## Data
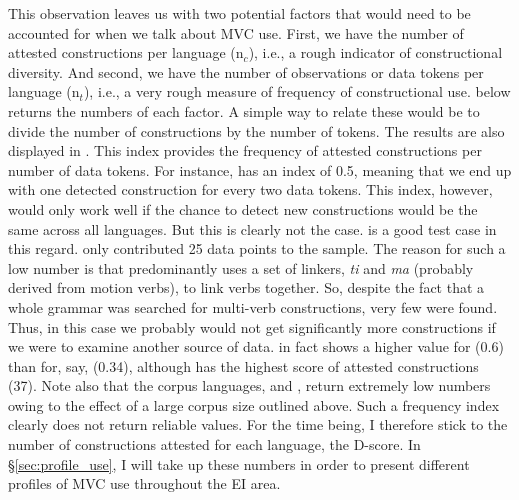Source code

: This observation leaves us with two potential factors that would need to be accounted for when we talk about MVC use. First, we have the number of attested constructions per language (n$_c$), i.e., a rough indicator of constructional diversity. And second, we have the number of observations or data tokens per language (n$_t$), i.e., a very rough measure of frequency of constructional use.  below returns the numbers of each factor. A simple way to relate these would be to divide the number of constructions by the number of tokens. The results are also displayed in . This index provides the frequency of attested constructions per number of data tokens. For instance,  has an index of 0.5, meaning that we end up with one detected construction for every two data tokens. This index, however, would only work well if the chance to detect new constructions would be the same across all languages. But this is clearly not the case.  is a good test case in this regard.  only contributed 25 data points to the sample. The reason for such a low number is that  predominantly uses a set of linkers, \textit{ti} and \textit{ma} (probably derived from motion verbs), to link verbs together. So, despite the fact that a whole grammar was searched for multi-verb constructions, very few were found. Thus, in this case we probably would not get significantly more constructions if we were to examine another source of  data.  in fact shows a higher value for  (0.6) than for, say,  (0.34), although  has the highest score of attested constructions (37). Note also that the corpus languages,  and , return extremely low numbers owing to the effect of a large corpus size outlined above. Such a frequency index clearly does not return reliable values. For the time being, I therefore stick to the number of constructions attested for each language, the D-score. In §\ref{sec:profile_use}, I will take up these numbers in order to present different profiles of MVC use throughout the EI area.

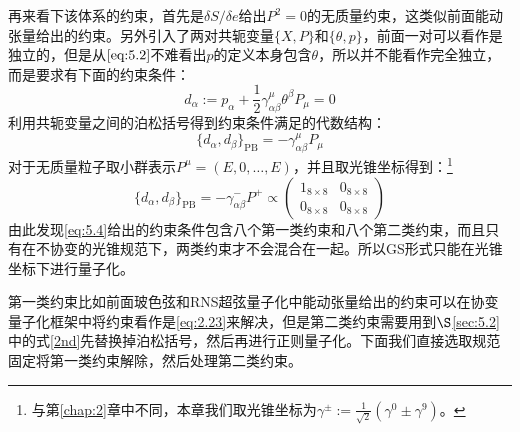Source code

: 再来看下该体系的约束，首先是$\delta S/\delta e$给出$P^2=0$的无质量约束，这类似前面能动张量给出的约束。另外引入了两对共轭变量$\{X,P\}$和$\{\theta,p\}$，前面一对可以看作是独立的，但是从$\ref{eq:5.2}$不难看出$p$的定义本身包含$\theta$，所以并不能看作完全独立，而是要求有下面的约束条件：
\begin{equation}
	d_\alpha:=p_\alpha+\frac{1}{2}\gamma_{\alpha\beta}^\mu\theta^\beta P_\mu=0
\end{equation}
利用共轭变量之间的泊松括号得到约束条件满足的代数结构：
\begin{equation}
	\label{eq:5.4}
	\{d_\alpha,d_\beta\}_{\mathrm{PB}}=-\gamma_{\alpha\beta}^\mu P_\mu
\end{equation}
对于无质量粒子取小群表示$P^\mu=(E,0,\ldots,E)$，并且取光锥坐标得到：\footnote{与第\ref{chap:2}章中不同，本章我们取光锥坐标为$\gamma^{\pm}:=\frac{1}{\sqrt{2}}(\gamma^0\pm\gamma^9)$。}
\begin{equation}
	\label{eq:5.5}
	\{d_\alpha,d_\beta\}_{\mathrm{PB}}=-\gamma_{\alpha\beta}^-P^+\propto\begin{pmatrix}{1}_{8\times8}&{0}_{8\times8}\\{0}_{8\times8}&{0}_{8\times8}\end{pmatrix}
\end{equation}
由此发现\ref{eq:5.4}给出的约束条件包含八个第一类约束和八个第二类约束，而且只有在不协变的光锥规范下，两类约束才不会混合在一起。所以GS形式只能在光锥坐标下进行量子化。

第一类约束比如前面玻色弦和RNS超弦量子化中能动张量给出的约束可以在协变量子化框架中将约束看作是\ref{eq:2.23}来解决，但是第二类约束需要用到$\S$\ref{sec:5.2}中的式\ref{2nd}先替换掉泊松括号，然后再进行正则量子化。下面我们直接选取规范固定将第一类约束解除，然后处理第二类约束。

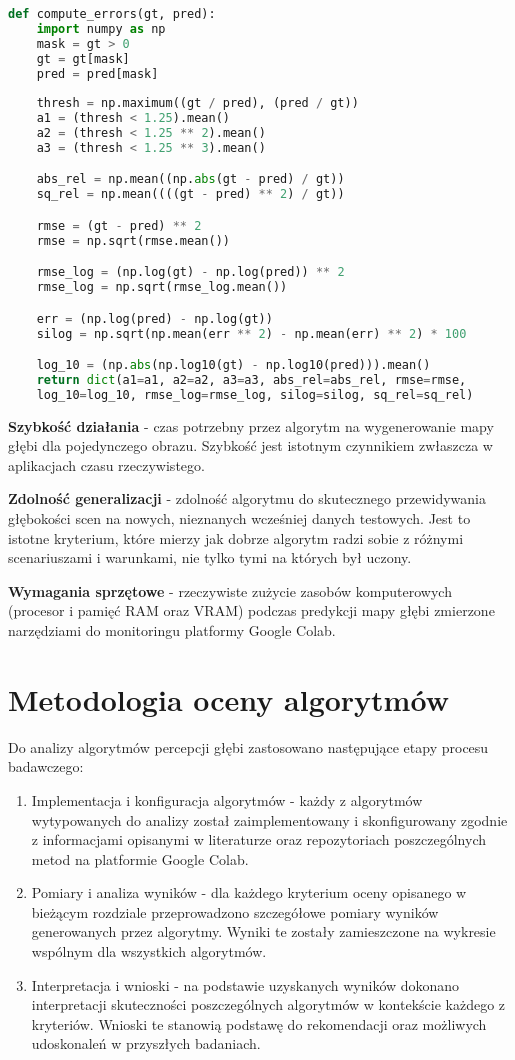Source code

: \begin{lstlisting}[style=EEStyle,language=python,numbers=none,frame=none]
def compute_errors(gt, pred):
    import numpy as np
    mask = gt > 0
    gt = gt[mask]
    pred = pred[mask]
    
    thresh = np.maximum((gt / pred), (pred / gt))
    a1 = (thresh < 1.25).mean()
    a2 = (thresh < 1.25 ** 2).mean()
    a3 = (thresh < 1.25 ** 3).mean()

    abs_rel = np.mean((np.abs(gt - pred) / gt))
    sq_rel = np.mean((((gt - pred) ** 2) / gt))

    rmse = (gt - pred) ** 2
    rmse = np.sqrt(rmse.mean())

    rmse_log = (np.log(gt) - np.log(pred)) ** 2
    rmse_log = np.sqrt(rmse_log.mean())

    err = (np.log(pred) - np.log(gt))
    silog = np.sqrt(np.mean(err ** 2) - np.mean(err) ** 2) * 100

    log_10 = (np.abs(np.log10(gt) - np.log10(pred))).mean()
    return dict(a1=a1, a2=a2, a3=a3, abs_rel=abs_rel, rmse=rmse,
    log_10=log_10, rmse_log=rmse_log, silog=silog, sq_rel=sq_rel)
\end{lstlisting}

\textbf{Szybkość działania} - czas potrzebny przez algorytm na wygenerowanie mapy głębi dla pojedynczego obrazu. Szybkość jest istotnym czynnikiem zwłaszcza w aplikacjach czasu rzeczywistego.

\textbf{Zdolność generalizacji} - zdolność algorytmu do skutecznego przewidywania głębokości scen na nowych, nieznanych wcześniej danych testowych. Jest to istotne kryterium, które mierzy jak dobrze algorytm radzi sobie z różnymi scenariuszami i warunkami, nie tylko tymi na których był uczony.

\textbf{Wymagania sprzętowe} - rzeczywiste zużycie zasobów komputerowych (procesor i pamięć RAM oraz VRAM) podczas predykcji mapy głębi zmierzone narzędziami do monitoringu platformy Google Colab.

\section{Metodologia oceny algorytmów}
Do analizy algorytmów percepcji głębi zastosowano następujące etapy procesu badawczego:
\begin{enumerate}
    \item Implementacja i konfiguracja algorytmów - każdy z algorytmów wytypowanych do analizy został zaimplementowany i skonfigurowany zgodnie z informacjami opisanymi w literaturze oraz repozytoriach poszczególnych metod na platformie Google Colab.
    \item Pomiary i analiza wyników - dla każdego kryterium oceny opisanego w bieżącym rozdziale przeprowadzono szczegółowe pomiary wyników generowanych przez algorytmy. Wyniki te zostały zamieszczone na wykresie wspólnym dla wszystkich algorytmów.
    \item Interpretacja i wnioski - na podstawie uzyskanych wyników dokonano interpretacji skuteczności poszczególnych algorytmów w kontekście każdego z kryteriów. Wnioski te stanowią podstawę do rekomendacji oraz możliwych udoskonaleń w przyszłych badaniach.
\end{enumerate}

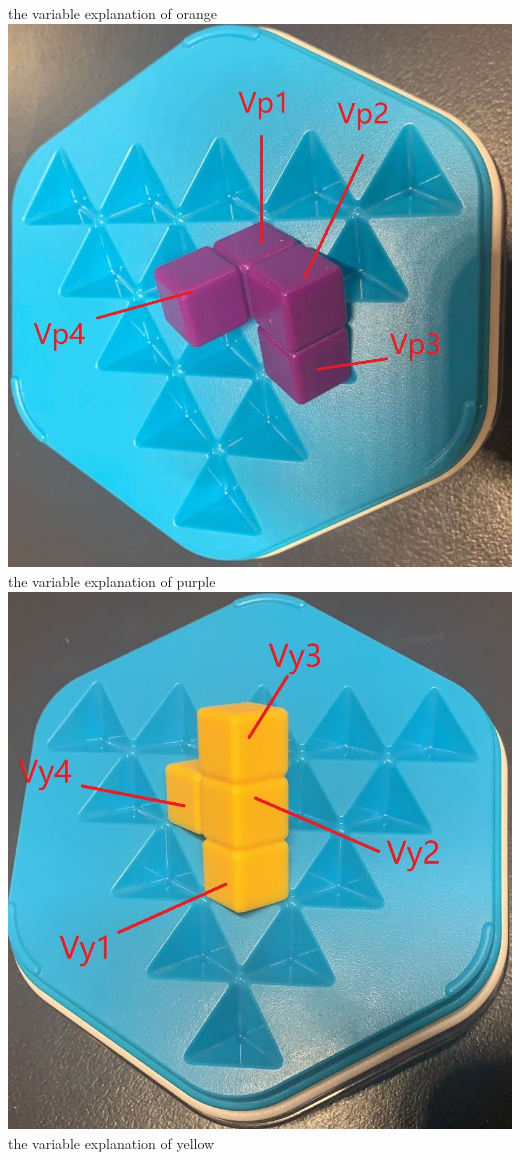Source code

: \begin{center}
the variable explanation of orange\\
\includegraphics[scale=0.2]{figs/3Dpurple.jpg}\\
the variable explanation of purple\\
\includegraphics[scale=0.2]{figs/3Dyellow.jpg}\\
the variable explanation of yellow\\
\end{center}

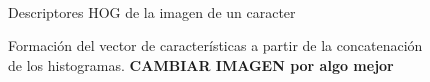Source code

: \begin{figure}[htbp]
{			}
			\\
			\caption{Descriptores HOG de la imagen de un caracter}
			\label{fig: HOG features}
		\end{figure}	

		\begin{figure}[htbp]
			\centering
			\caption[Vector HOG]{Formación del vector de características a partir de la concatenación de los histogramas. \textbf{CAMBIAR IMAGEN por algo mejor}}
			\label{fig: Vector HOG}
		\end{figure}
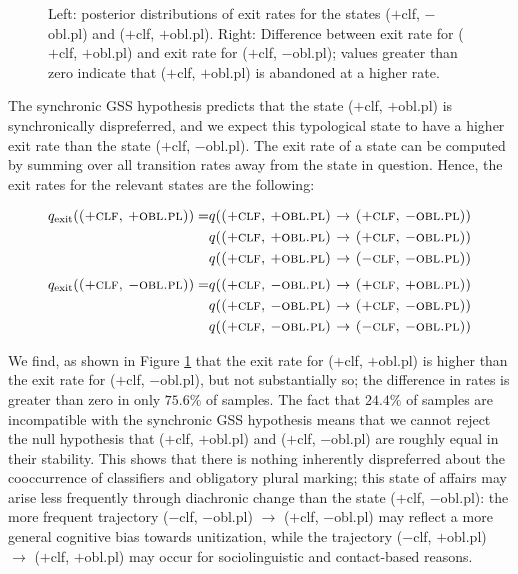 \documentclass[11pt]{article}
\begin{document}
\begin{figure}[h!]
\begin{minipage}[t]{.45\linewidth}
\end{minipage}
\caption{Left: posterior distributions of exit rates for the states {\sc ($+$clf, $-$obl.pl)} and {\sc ($+$clf, $+$obl.pl)}. Right: Difference between exit rate for {\sc ($+$clf, $+$obl.pl)} and exit rate for {\sc ($+$clf, $-$obl.pl)}; values greater than zero indicate that {\sc ($+$clf, $+$obl.pl)} is abandoned at a higher rate.} 
\label{syn_rates}
\end{figure}

The synchronic GSS hypothesis predicts that the state {\sc ($+$clf, $+$obl.pl)} is synchronically dispreferred, and we expect this typological state to have a higher exit rate than the state {\sc ($+$clf, $-$obl.pl)}. 
The exit rate of a state can be computed by summing over all transition rates away from the state in question. Hence, the exit rates for the relevant states are the following:

\begin{align*}
q_{\text{exit}}(\text{{\sc ($+$clf, $+$obl.pl)}}) = & q(\text{\sc ($+$clf, $+$obl.pl) $\rightarrow$ ($+$clf, $-$obl.pl)})\\
& q(\text{\sc ($+$clf, $+$obl.pl) $\rightarrow$ ($+$clf, $-$obl.pl)})\\
& q(\text{\sc ($+$clf, $+$obl.pl) $\rightarrow$ ($-$clf, $-$obl.pl)})\\
\end{align*}
\begin{align*}
q_{\text{exit}}(\text{{\sc ($+$clf, $-$obl.pl)}}) = & q(\text{\sc ($+$clf, $-$obl.pl) $\rightarrow$ ($+$clf, $+$obl.pl)})\\
& q(\text{\sc ($+$clf, $-$obl.pl) $\rightarrow$ ($+$clf, $-$obl.pl)})\\
& q(\text{\sc ($+$clf, $-$obl.pl) $\rightarrow$ ($-$clf, $-$obl.pl)})\\
\end{align*}

We find, as shown in Figure \ref{syn_rates} that the exit rate for {\sc ($+$clf, $+$obl.pl)} is higher than the exit rate for {\sc ($+$clf, $-$obl.pl)}, but not substantially so; the difference in rates is greater than zero in only $75.6\%$ of samples. 
The fact that $24.4\%$ of samples are incompatible with the synchronic GSS hypothesis means that we cannot reject the null hypothesis that {\sc ($+$clf, $+$obl.pl)} and {\sc ($+$clf, $-$obl.pl)} are roughly equal in their stability. This shows that there is nothing inherently dispreferred about the cooccurrence of classifiers and obligatory plural marking; this state of affairs may arise less frequently through diachronic change than the state {\sc ($+$clf, $-$obl.pl)}: the more frequent trajectory {\sc ($-$clf, $-$obl.pl) $\rightarrow$ ($+$clf, $-$obl.pl)} may reflect a more general cognitive bias towards unitization, while the trajectory {\sc ($-$clf, $+$obl.pl) $\rightarrow$ ($+$clf, $+$obl.pl)} may occur for sociolinguistic and contact-based reasons.
\end{document}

## What you should do
Above this instruction are the records; retype exactly the lines from the one containing "log_10=log_10, rmse_log=rmse_log, silog=silog, sq_rel=sq_rel)" up to and including the one containing "aplikacjach czasu rzeczywistego.".

## Exercise response
    log_10=log_10, rmse_log=rmse_log, silog=silog, sq_rel=sq_rel)
\end{lstlisting}

\textbf{Szybkość działania} - czas potrzebny przez algorytm na wygenerowanie mapy głębi dla pojedynczego obrazu. Szybkość jest istotnym czynnikiem zwłaszcza w aplikacjach czasu rzeczywistego.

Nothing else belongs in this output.